Material shown:
:::::
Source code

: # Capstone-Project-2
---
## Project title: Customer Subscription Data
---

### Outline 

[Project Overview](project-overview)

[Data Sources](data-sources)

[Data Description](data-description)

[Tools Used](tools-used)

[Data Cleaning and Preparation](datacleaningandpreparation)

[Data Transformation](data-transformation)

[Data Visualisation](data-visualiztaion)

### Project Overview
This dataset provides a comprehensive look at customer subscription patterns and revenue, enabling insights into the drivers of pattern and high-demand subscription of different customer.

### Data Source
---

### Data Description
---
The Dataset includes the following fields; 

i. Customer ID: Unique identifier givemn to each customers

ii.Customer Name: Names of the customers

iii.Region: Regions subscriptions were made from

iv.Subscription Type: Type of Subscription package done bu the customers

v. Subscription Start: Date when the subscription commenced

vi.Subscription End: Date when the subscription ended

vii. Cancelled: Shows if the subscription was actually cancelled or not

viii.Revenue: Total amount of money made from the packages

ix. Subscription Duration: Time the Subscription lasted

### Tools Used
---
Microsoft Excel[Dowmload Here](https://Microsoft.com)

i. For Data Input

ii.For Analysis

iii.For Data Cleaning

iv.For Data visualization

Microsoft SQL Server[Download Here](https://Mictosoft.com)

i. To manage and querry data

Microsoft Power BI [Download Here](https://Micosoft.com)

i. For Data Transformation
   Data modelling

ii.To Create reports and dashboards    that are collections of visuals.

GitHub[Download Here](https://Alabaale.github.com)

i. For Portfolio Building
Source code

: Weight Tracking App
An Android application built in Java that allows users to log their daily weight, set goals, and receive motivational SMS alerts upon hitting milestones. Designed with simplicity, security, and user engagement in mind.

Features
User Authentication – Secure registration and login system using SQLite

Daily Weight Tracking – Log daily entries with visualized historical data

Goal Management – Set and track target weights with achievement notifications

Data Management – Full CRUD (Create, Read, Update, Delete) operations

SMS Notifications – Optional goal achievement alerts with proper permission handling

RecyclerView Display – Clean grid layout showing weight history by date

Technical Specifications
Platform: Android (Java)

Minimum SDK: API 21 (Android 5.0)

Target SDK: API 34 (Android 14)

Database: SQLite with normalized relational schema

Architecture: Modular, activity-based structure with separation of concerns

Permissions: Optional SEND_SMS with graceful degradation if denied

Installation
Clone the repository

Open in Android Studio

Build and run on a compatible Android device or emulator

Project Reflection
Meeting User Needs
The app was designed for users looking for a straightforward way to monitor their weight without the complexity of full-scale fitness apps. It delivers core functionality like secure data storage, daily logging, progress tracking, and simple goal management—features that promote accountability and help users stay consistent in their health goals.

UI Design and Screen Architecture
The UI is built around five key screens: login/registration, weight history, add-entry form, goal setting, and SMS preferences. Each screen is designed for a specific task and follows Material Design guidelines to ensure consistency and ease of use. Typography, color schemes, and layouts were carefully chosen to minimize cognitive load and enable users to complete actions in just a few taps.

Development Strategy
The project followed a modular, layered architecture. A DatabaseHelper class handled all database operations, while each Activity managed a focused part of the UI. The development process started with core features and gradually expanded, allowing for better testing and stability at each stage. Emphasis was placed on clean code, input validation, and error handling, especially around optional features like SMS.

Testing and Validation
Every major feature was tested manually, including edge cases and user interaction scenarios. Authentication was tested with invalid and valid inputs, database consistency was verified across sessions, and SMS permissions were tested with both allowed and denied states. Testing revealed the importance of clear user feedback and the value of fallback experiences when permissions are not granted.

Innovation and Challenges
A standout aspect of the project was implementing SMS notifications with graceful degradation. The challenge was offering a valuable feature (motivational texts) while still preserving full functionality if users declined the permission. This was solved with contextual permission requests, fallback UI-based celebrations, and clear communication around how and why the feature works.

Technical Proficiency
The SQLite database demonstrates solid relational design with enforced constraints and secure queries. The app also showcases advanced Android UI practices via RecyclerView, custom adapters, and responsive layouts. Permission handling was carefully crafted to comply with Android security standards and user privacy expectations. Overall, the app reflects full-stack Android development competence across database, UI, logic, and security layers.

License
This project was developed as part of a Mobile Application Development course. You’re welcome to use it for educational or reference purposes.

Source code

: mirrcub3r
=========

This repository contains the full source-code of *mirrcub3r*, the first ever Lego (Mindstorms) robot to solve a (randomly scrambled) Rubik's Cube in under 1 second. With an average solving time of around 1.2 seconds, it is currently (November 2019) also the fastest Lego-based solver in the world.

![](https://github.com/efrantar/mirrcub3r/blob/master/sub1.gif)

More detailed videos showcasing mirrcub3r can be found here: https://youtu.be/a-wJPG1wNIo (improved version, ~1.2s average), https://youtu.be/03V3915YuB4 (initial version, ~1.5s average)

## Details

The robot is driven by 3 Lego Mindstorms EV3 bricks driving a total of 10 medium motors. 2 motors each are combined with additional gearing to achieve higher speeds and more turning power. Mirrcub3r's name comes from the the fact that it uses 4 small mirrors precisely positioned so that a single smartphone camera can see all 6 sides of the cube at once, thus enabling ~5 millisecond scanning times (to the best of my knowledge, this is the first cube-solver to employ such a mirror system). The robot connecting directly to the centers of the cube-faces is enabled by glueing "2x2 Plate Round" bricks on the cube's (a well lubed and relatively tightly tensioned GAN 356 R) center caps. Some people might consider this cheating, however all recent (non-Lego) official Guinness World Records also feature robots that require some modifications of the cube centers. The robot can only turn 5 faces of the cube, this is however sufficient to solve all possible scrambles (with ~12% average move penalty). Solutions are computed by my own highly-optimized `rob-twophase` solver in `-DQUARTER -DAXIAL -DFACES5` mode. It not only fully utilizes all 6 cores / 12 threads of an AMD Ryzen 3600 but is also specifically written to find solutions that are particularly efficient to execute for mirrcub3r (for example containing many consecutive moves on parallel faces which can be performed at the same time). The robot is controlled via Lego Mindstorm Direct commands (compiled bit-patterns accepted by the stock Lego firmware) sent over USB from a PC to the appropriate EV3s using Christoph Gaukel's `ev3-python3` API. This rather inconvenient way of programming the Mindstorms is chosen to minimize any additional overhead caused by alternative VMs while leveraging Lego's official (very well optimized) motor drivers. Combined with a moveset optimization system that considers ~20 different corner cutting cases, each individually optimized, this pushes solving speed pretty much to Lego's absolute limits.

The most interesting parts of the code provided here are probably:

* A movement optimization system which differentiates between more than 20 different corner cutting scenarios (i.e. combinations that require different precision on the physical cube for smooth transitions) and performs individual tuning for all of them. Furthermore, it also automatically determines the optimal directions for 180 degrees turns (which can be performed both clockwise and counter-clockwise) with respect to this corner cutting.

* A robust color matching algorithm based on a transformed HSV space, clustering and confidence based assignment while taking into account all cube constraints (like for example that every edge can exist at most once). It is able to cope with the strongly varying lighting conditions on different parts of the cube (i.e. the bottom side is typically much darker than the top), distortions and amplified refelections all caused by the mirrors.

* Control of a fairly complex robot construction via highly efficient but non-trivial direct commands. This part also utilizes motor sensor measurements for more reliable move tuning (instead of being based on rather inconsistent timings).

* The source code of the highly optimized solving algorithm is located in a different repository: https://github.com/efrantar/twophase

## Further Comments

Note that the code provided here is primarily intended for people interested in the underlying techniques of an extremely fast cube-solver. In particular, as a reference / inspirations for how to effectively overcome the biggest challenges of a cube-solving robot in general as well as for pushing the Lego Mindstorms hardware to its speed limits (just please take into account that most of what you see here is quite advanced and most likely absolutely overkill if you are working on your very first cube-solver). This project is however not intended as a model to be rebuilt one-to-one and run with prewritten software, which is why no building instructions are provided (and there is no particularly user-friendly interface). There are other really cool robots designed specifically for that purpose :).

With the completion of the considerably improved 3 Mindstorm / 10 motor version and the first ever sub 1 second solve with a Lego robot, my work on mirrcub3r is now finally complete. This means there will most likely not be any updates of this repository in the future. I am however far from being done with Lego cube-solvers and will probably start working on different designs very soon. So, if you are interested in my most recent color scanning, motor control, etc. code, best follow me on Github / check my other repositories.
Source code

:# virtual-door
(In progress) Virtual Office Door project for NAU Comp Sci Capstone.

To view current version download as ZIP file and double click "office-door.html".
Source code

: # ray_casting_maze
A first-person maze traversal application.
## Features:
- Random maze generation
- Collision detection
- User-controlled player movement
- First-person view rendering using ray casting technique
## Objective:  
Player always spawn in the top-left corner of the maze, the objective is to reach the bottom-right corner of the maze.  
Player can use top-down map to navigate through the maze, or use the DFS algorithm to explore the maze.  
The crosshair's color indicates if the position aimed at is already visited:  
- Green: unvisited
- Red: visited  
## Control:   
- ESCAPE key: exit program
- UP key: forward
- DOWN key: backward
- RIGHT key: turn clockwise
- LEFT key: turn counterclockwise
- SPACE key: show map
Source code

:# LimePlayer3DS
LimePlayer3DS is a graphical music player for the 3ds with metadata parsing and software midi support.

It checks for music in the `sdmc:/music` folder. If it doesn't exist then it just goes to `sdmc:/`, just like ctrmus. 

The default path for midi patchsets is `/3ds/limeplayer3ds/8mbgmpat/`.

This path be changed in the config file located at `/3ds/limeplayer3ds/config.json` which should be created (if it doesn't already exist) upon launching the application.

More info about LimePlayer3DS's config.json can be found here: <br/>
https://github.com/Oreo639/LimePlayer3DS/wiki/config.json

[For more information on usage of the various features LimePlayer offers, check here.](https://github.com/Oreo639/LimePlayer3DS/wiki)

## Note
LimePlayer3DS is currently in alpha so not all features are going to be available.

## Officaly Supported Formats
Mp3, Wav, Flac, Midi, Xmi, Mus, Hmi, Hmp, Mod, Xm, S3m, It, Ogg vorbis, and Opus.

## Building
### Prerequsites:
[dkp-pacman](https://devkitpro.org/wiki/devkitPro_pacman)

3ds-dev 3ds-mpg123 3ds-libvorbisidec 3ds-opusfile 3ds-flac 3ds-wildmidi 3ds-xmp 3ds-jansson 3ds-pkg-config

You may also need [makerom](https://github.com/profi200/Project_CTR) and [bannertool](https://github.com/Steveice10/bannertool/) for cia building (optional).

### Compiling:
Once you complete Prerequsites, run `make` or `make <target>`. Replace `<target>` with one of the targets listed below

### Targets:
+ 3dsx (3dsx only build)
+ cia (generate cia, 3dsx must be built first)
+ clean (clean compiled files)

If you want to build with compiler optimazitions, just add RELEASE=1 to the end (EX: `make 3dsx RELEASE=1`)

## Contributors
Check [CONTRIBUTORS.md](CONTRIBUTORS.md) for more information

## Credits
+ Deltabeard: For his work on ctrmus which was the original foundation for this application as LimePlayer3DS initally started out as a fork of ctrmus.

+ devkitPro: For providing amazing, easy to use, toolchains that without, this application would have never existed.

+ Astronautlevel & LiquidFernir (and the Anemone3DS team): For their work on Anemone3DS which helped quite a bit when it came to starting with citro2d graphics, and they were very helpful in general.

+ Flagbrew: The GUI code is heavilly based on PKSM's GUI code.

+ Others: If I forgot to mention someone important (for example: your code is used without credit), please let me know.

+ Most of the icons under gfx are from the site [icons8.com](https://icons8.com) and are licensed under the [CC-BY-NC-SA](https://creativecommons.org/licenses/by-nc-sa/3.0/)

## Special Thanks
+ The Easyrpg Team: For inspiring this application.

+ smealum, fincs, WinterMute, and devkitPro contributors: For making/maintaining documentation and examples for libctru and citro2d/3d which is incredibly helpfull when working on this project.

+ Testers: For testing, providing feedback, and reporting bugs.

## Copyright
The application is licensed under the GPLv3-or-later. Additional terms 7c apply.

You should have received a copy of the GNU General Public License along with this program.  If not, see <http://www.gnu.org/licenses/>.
:::::
Description of the task: The lines to extract from the data above begin with the line containing "iv.For Data visualization" and end with the line containing "Open in Android Studio". Extract them exactly, including both.

Result:
iv.For Data visualization

Microsoft SQL Server[Download Here](https://Mictosoft.com)

i. To manage and querry data

Microsoft Power BI [Download Here](https://Micosoft.com)

i. For Data Transformation
   Data modelling

ii.To Create reports and dashboards    that are collections of visuals.

GitHub[Download Here](https://Alabaale.github.com)

i. For Portfolio Building
Source code

: Weight Tracking App
An Android application built in Java that allows users to log their daily weight, set goals, and receive motivational SMS alerts upon hitting milestones. Designed with simplicity, security, and user engagement in mind.

Features
User Authentication – Secure registration and login system using SQLite

Daily Weight Tracking – Log daily entries with visualized historical data

Goal Management – Set and track target weights with achievement notifications

Data Management – Full CRUD (Create, Read, Update, Delete) operations

SMS Notifications – Optional goal achievement alerts with proper permission handling

RecyclerView Display – Clean grid layout showing weight history by date

Technical Specifications
Platform: Android (Java)

Minimum SDK: API 21 (Android 5.0)

Target SDK: API 34 (Android 14)

Database: SQLite with normalized relational schema

Architecture: Modular, activity-based structure with separation of concerns

Permissions: Optional SEND_SMS with graceful degradation if denied

Installation
Clone the repository

Open in Android Studio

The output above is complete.